I have no friends. They all left. the only friends I hate were anti social personality disorder types; sociopaths from the prison system.. they were great to vent stuff with. However, after a time, they wanted to be in control. They were playing me for money and goods and other stuff. Usually low level stuff. Bike parts, or coffee... After awhile it was not worth it to them anymore.

So, Im alone. I have to trust God! Im shocked when this happens. This happens, when I start heading out the doors of the meetings. Others try to trip me up! and it works. I have to get on my knees and forgive them and take this all to God that I stay safe. It really gets tough. People try to take away my support! they want me tripped up! they don't want me getting any better. They don't want to get left behind; it makes them look bad.

I am wondering why my whole of life is so completely alone! Im a very deep insecure, creative flowing personality. yet, Im valued for nothing!

I have girls that like me! but! they think Im cute or something! Why can't I stand on my own two feet! and go after what I want. What do I want? Im not sure!

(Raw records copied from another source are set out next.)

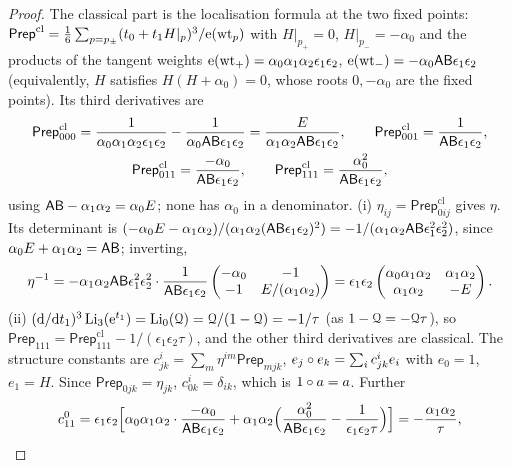 \begin{proof}
The classical part is the localisation formula at the two fixed points: $\mathsf{Prep}^{\mathrm{cl}}=\frac16\sum_{p=p_\pm}(t_0+t_1H|_p)^3/\mathrm{e}(\mathrm{wt}_p)$ with $H|_{p_+}=0$, $H|_{p_-}=-\alpha_0$ and the products of the tangent weights $\mathrm{e}(\mathrm{wt}_+)=\alpha_0\alpha_1\alpha_2\epsilon_1\epsilon_2$, $\mathrm{e}(\mathrm{wt}_-)=-\alpha_0\mathsf{A}\mathsf{B}\epsilon_1\epsilon_2$ (equivalently, $H$ satisfies $H(H+\alpha_0)=0$, whose roots $0,-\alpha_0$ are the fixed points). Its third derivatives are
\[
\begin{gathered}
\mathsf{Prep}^{\mathrm{cl}}_{000}=\frac{1}{\alpha_0\alpha_1\alpha_2\epsilon_1\epsilon_2}-\frac{1}{\alpha_0\mathsf{A}\mathsf{B}\epsilon_1\epsilon_2}=\frac{E}{\alpha_1\alpha_2\mathsf{A}\mathsf{B}\epsilon_1\epsilon_2},\qquad
\mathsf{Prep}^{\mathrm{cl}}_{001}=\frac{1}{\mathsf{A}\mathsf{B}\epsilon_1\epsilon_2},\\
\mathsf{Prep}^{\mathrm{cl}}_{011}=\frac{-\alpha_0}{\mathsf{A}\mathsf{B}\epsilon_1\epsilon_2},\qquad
\mathsf{Prep}^{\mathrm{cl}}_{111}=\frac{\alpha_0^2}{\mathsf{A}\mathsf{B}\epsilon_1\epsilon_2},
\end{gathered}
\]
using $\mathsf{A}\mathsf{B}-\alpha_1\alpha_2=\alpha_0E$; none has $\alpha_0$ in a denominator. (i) $\eta_{ij}=\mathsf{Prep}^{\mathrm{cl}}_{0ij}$ gives $\eta$. Its determinant is $(-\alpha_0E-\alpha_1\alpha_2)/(\alpha_1\alpha_2(\mathsf{A}\mathsf{B}\epsilon_1\epsilon_2)^2)=-1/(\alpha_1\alpha_2\mathsf{A}\mathsf{B}\epsilon_1^2\epsilon_2^2)$, since $\alpha_0E+\alpha_1\alpha_2=\mathsf{A}\mathsf{B}$; inverting,
\[
\eta^{-1}=-\alpha_1\alpha_2\mathsf{A}\mathsf{B}\epsilon_1^2\epsilon_2^2\cdot\frac{1}{\mathsf{A}\mathsf{B}\epsilon_1\epsilon_2}\begin{pmatrix}-\alpha_0&-1\\-1&E/(\alpha_1\alpha_2)\end{pmatrix}=\epsilon_1\epsilon_2\begin{pmatrix}\alpha_0\alpha_1\alpha_2&\alpha_1\alpha_2\\\alpha_1\alpha_2&-E\end{pmatrix}.
\]
(ii) $(\mathrm{d}/\mathrm{d} t_1)^3\operatorname{Li}_3(\mathrm{e}^{t_1})=\operatorname{Li}_0(\mathcal{Q})=\mathcal{Q}/(1-\mathcal{Q})=-1/\tau$ (as $1-\mathcal{Q}=-\mathcal{Q}\tau$), so $\mathsf{Prep}_{111}=\mathsf{Prep}^{\mathrm{cl}}_{111}-1/(\epsilon_1\epsilon_2\tau)$, and the other third derivatives are classical. The structure constants are $c^i_{jk}=\sum_m\eta^{im}\mathsf{Prep}_{mjk}$, $e_j\circ e_k=\sum_ic^i_{jk}e_i$ with $e_0=1$, $e_1=H$. Since $\mathsf{Prep}_{0jk}=\eta_{jk}$, $c^i_{0k}=\delta_{ik}$, which is $1\circ a=a$. Further
\begin{align*}
c^0_{11}&=\epsilon_1\epsilon_2\Big[\alpha_0\alpha_1\alpha_2\cdot\frac{-\alpha_0}{\wA\wB\epsilon_1\epsilon_2}+\alpha_1\alpha_2\Big(\frac{\alpha_0^2}{\wA\wB\epsilon_1\epsilon_2}-\frac{1}{\epsilon_1\epsilon_2\tau}\Big)\Big]=-\frac{\alpha_1\alpha_2}{\tau},\\

\end{align*}
\end{proof}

Im not sure who I am or what I want! Im so alone. I am still being destroyed by people in meetings and other places. Im trying to find safe places. Its very hard. All of this is very hard.

Im shunned, no matter where I go! I would like to get better and leave and not come back! and I would like to fight back!

I have to remember God! It just that no one has ever been on my side; no one; even those I loved with all my heart. I was betrayed by all; I mean, everyone!

I am very appreciative to have this site to write blogs. How nice. ITs been very important to my recovery process.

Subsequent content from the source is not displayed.